Some other answers have suggested that the planet could orbit close to a brown dwarf (or hot gas giant, which is essentially the same thing), while the brown dwarf itself orbits a much more distant blue giant star. The brown dwarf would loom large in the sky as a dull red disk, warming the planet like a giant electric heater but not providing much light, whereas the blue giant, being so far away, would appear as a small but very very bright point of bluish white light, providing not much in the way of heat. (It actually gives out a lot more heat than the brown dwarf, but not so much of that reaches the planet since it's so far away. A substantial amount of light does reach the planet because blue giants are really, really hot and therefore give out an insane amount of light in comparison to the huge amount of heat they also give out.)
The problem is that as the planet orbits the brown dwarf the location of the two stars in the sky will change. Sometimes the planet will be between its two stars, so that one rises as the other sets, and then the days will be cold and the nights warm. But after the planet has progressed halfway around its orbit of the brown dwarf, the two stars will be near each other in the sky, and they'll rise and set at more or less the same time, just like on Tattooine. (Except that one star appears much bigger than the other in the sky.) Sometimes the 'day' star might even get eclipsed by the 'night' one. Depending on the orbital period of the planet around its brown dwarf, these seasons might cycle every week or so, or it might be a few years.

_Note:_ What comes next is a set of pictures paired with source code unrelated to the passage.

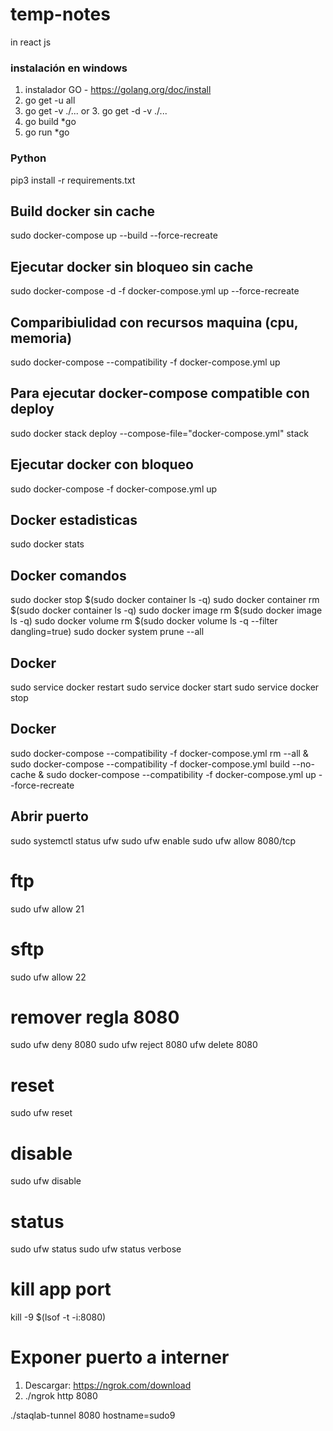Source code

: # temp-notes
in react js


### instalación en windows
1. instalador GO - https://golang.org/doc/install
2. go get -u all
3. go get -v ./...    or    3. go get -d -v ./...
4. go build *go
5. go run *go

### Python
pip3 install -r requirements.txt

## Build docker sin cache
sudo docker-compose up --build --force-recreate
## Ejecutar docker sin bloqueo sin cache
sudo docker-compose -d -f docker-compose.yml up --force-recreate
## Comparibiulidad con recursos maquina (cpu, memoria)
sudo docker-compose --compatibility -f docker-compose.yml up

## Para ejecutar docker-compose compatible con deploy
sudo docker stack deploy --compose-file="docker-compose.yml" stack
## Ejecutar docker con bloqueo
sudo docker-compose -f docker-compose.yml up
## Docker estadisticas
sudo docker stats
## Docker comandos
sudo docker stop $(sudo docker container ls -q)
sudo docker container rm $(sudo docker container ls -q)
sudo docker image rm $(sudo docker image ls -q)
sudo docker volume rm $(sudo docker volume ls -q --filter dangling=true)
sudo docker system prune --all
## Docker
sudo service docker restart
sudo service docker start
sudo service docker stop
## Docker 
sudo docker-compose --compatibility -f docker-compose.yml rm --all & sudo docker-compose --compatibility -f docker-compose.yml build --no-cache & sudo docker-compose --compatibility -f docker-compose.yml up --force-recreate
## Abrir puerto
sudo systemctl status ufw 
sudo ufw enable
sudo ufw allow 8080/tcp
# ftp
sudo ufw allow 21
# sftp
sudo ufw allow 22
# remover regla 8080
sudo ufw deny 8080
sudo ufw reject 8080
ufw delete 8080
# reset
sudo ufw reset
# disable
sudo ufw disable
# status
sudo ufw status
sudo ufw status verbose
# kill app port
kill -9 $(lsof -t -i:8080)
# Exponer puerto a interner
1. Descargar: https://ngrok.com/download
2. ./ngrok http 8080

./staqlab-tunnel 8080 hostname=sudo9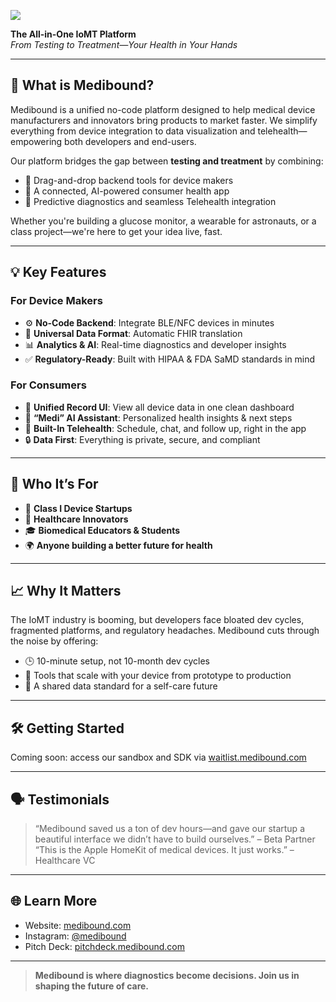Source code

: ![](https://media.licdn.com/dms/image/v2/D4E3DAQH9Hf45nVqWPQ/image-scale_191_1128/image-scale_191_1128/0/1736394310700/medibound_cover?e=1744898400&v=beta&t=Bk-y4Ao6B3O3X6zCENguTBWVmjlJsRbch21k3EsQXNY)

**The All-in-One IoMT Platform**  
_From Testing to Treatment—Your Health in Your Hands_

---

## 🚀 What is Medibound?

Medibound is a unified no-code platform designed to help medical device manufacturers and innovators bring products to market faster. We simplify everything from device integration to data visualization and telehealth—empowering both developers and end-users.

Our platform bridges the gap between **testing and treatment** by combining:
- 🧰 Drag-and-drop backend tools for device makers  
- 📲 A connected, AI-powered consumer health app  
- 🧠 Predictive diagnostics and seamless Telehealth integration

Whether you're building a glucose monitor, a wearable for astronauts, or a class project—we're here to get your idea live, fast.

---

## 💡 Key Features

### For Device Makers
- ⚙️ **No-Code Backend**: Integrate BLE/NFC devices in minutes  
- 🔄 **Universal Data Format**: Automatic FHIR translation  
- 📊 **Analytics & AI**: Real-time diagnostics and developer insights  
- ✅ **Regulatory-Ready**: Built with HIPAA & FDA SaMD standards in mind  

### For Consumers
- 📲 **Unified Record UI**: View all device data in one clean dashboard  
- 🤖 **“Medi” AI Assistant**: Personalized health insights & next steps  
- 💬 **Built-In Telehealth**: Schedule, chat, and follow up, right in the app  
- 🔒 **Data First**: Everything is private, secure, and compliant  

---

## 🎯 Who It’s For

- 🧪 **Class I Device Startups**  
- 🏥 **Healthcare Innovators**  
- 🎓 **Biomedical Educators & Students**  
- 🌍 **Anyone building a better future for health**

---

## 📈 Why It Matters

The IoMT industry is booming, but developers face bloated dev cycles, fragmented platforms, and regulatory headaches. Medibound cuts through the noise by offering:

- 🕒 10-minute setup, not 10-month dev cycles  
- 🔧 Tools that scale with your device from prototype to production  
- 🧬 A shared data standard for a self-care future

---

## 🛠️ Getting Started

Coming soon: access our sandbox and SDK via [waitlist.medibound.com](https://waitlist.medibound.com)

---

## 🗣 Testimonials

> “Medibound saved us a ton of dev hours—and gave our startup a beautiful interface we didn’t have to build ourselves.” – Beta Partner  
> “This is the Apple HomeKit of medical devices. It just works.” – Healthcare VC  

---

## 🌐 Learn More

- Website: [medibound.com](https://medibound.com)  
- Instagram: [@medibound](https://instagram.com/medibound)  
- Pitch Deck: [pitchdeck.medibound.com](https://pitchdeck.medibound.com)  

---

> **Medibound is where diagnostics become decisions. Join us in shaping the future of care.**
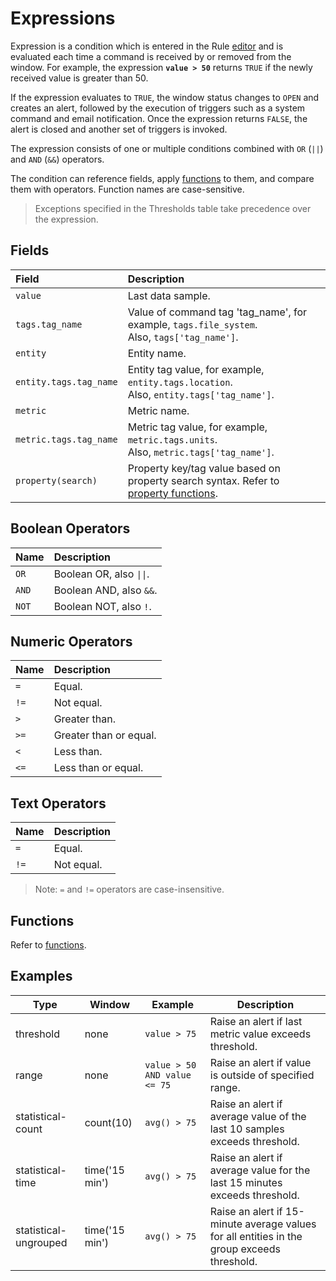 # Expressions

Expression is a condition which is entered in the Rule [editor](editor.md) and is evaluated each time a command is
received by or removed from the window. For example, the expression **`value > 50`** returns `TRUE` if the newly received value is greater than 50.

If the expression evaluates to `TRUE`, the window status changes to `OPEN` and creates an alert, followed by
the execution of triggers such as a system command and email notification. Once
the expression returns `FALSE`, the alert is closed and another set of
triggers is invoked.

The expression consists of one or multiple conditions combined with `OR` (`||`) and `AND` (`&&`) operators.

The condition can reference fields, apply [functions](functions.md) to them, and compare them with operators. Function names are case-sensitive.

> Exceptions specified in the Thresholds table take precedence over the expression.

## Fields

| **Field** | **Description** |
| :--- | :--- |
| `value` | Last data sample. |
| `tags.tag_name` | Value of command tag 'tag_name', for example, `tags.file_system`. <br>Also, `tags['tag_name']`.|
| `entity` | Entity name. |
| `entity.tags.tag_name` | Entity tag value, for example, `entity.tags.location`. <br>Also, `entity.tags['tag_name']`. |
| `metric` | Metric name. |
| `metric.tags.tag_name` | Metric tag value, for example, `metric.tags.units`. <br>Also, `metric.tags['tag_name']`. |
| `property(search)` | Property key/tag value based on property search syntax. Refer to [property functions](functions.md#property-functions). |

## Boolean Operators

| **Name** | **Description** |
| :--- | :--- |
| `OR` | Boolean OR, also `\|\|`. |
| `AND` | Boolean AND, also `&&`. |
| `NOT` | Boolean NOT, also `!`. |

## Numeric Operators

| **Name** | **Description** |
| :--- | :--- |
| `=` | Equal.
| `!=` | Not equal.
| `>` | Greater than.
| `>=` | Greater than or equal.
| `<` | Less than.
| `<=` | Less than or equal.

## Text Operators

| **Name** | **Description** |
| :--- | :--- |
| `=` | Equal. |
| `!=` | Not equal. |

> Note: `=` and `!=` operators are case-insensitive.

## Functions

Refer to [functions](functions.md).

## Examples

| **Type** | **Window** | **Example** | **Description** |
| --- | --- | --- | --- |
| threshold | none | `value > 75` | Raise an alert if last metric value exceeds threshold. |
| range | none | `value > 50 AND value <= 75` | Raise an alert if value is outside of specified range. |
| statistical-count | count(10) | `avg() > 75` | Raise an alert if average value of the last 10 samples exceeds threshold. |
| statistical-time | time('15 min') | `avg() > 75` | Raise an alert if average value for the last 15 minutes exceeds threshold. |
| statistical-ungrouped | time('15 min') | `avg() > 75` | Raise an alert if 15-minute average values for all entities in the group exceeds threshold. |
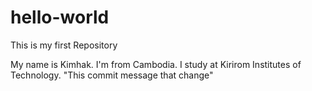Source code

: # hello-world
This is my first Repository
 
My name is Kimhak. I'm from Cambodia.
I study at Kirirom Institutes of Technology.
"This commit message that change"
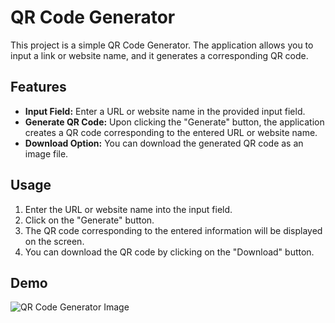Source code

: # QR Code Generator

This project is a simple QR Code Generator. The application allows you to input a link or website name, and it generates a corresponding QR code.

## Features

- **Input Field:** Enter a URL or website name in the provided input field.
- **Generate QR Code:** Upon clicking the "Generate" button, the application creates a QR code corresponding to the entered URL or website name.
- **Download Option:** You can download the generated QR code as an image file.

## Usage

1. Enter the URL or website name into the input field.
2. Click on the "Generate" button.
3. The QR code corresponding to the entered information will be displayed on the screen.
4. You can download the QR code by clicking on the "Download" button.

## Demo

![QR Code Generator Image](https://github.com/YourUsername/YourRepoName/raw/main/images/qr-code-generator-demo.png)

It's worth noting also that as well as giving out its own dull red light, the brown dwarf will reflect light from the blue giant, so it will have phases like Earth's moon, being 'full' when the stars are on opposite sides of the sky, and waning to a crescent and then a 'new sun' as they approach the same side. The unlit part will appear red and the lit part might be white, or it might be coloured, depending on what chemical processes are occurring in the upper layers of its atmosphere. (See the gas giants in our Solar system for examples of what this colouring might be like.)
This is all quite interesting, but what if you want the nights to always be hotter than the days, and not just sometimes? I can think of a couple of ways that might work, depending on what you want.
One way is to make the seasons change really slowly. If you make the "night" sun a red giant rather than a brown dwarf then you can put the planet really far away from it, because red giants are really really big and put out a huge amount of heat. Being far away means a slow orbital period. If the Sun became a red giant then the planets in the outer Solar system would receive enough heat to have liquid water, so you could make the orbital period a few hundred years. By giving the star a larger mass you could make it longer still. In this situation, the nights will be hotter than the days, but it would have been the other way around a few hundred years ago, and people might have legends about that.
The other way is to put your planet at what's called the "L1 Lagrange point" between the two stars. That's the point where their gravity exactly cancels out, so the planet can sit between them (but closer to the smaller one) without orbiting at all. This sounds ideal, except that the L1 point is a so-called "unstable equilibrium." Staying in that point is a bit like balancing on the top of a really tall poll - it doesn't take a lot of energy, but unless you keep shifting your weight in just the right way you'll fall down and end up somewhere else. This means your planet won't stay in that position by itself, but depending on what propulsion technology your world has, it might be possible to keep it there technologically. If you're looking for a high-tech solution, this might be it.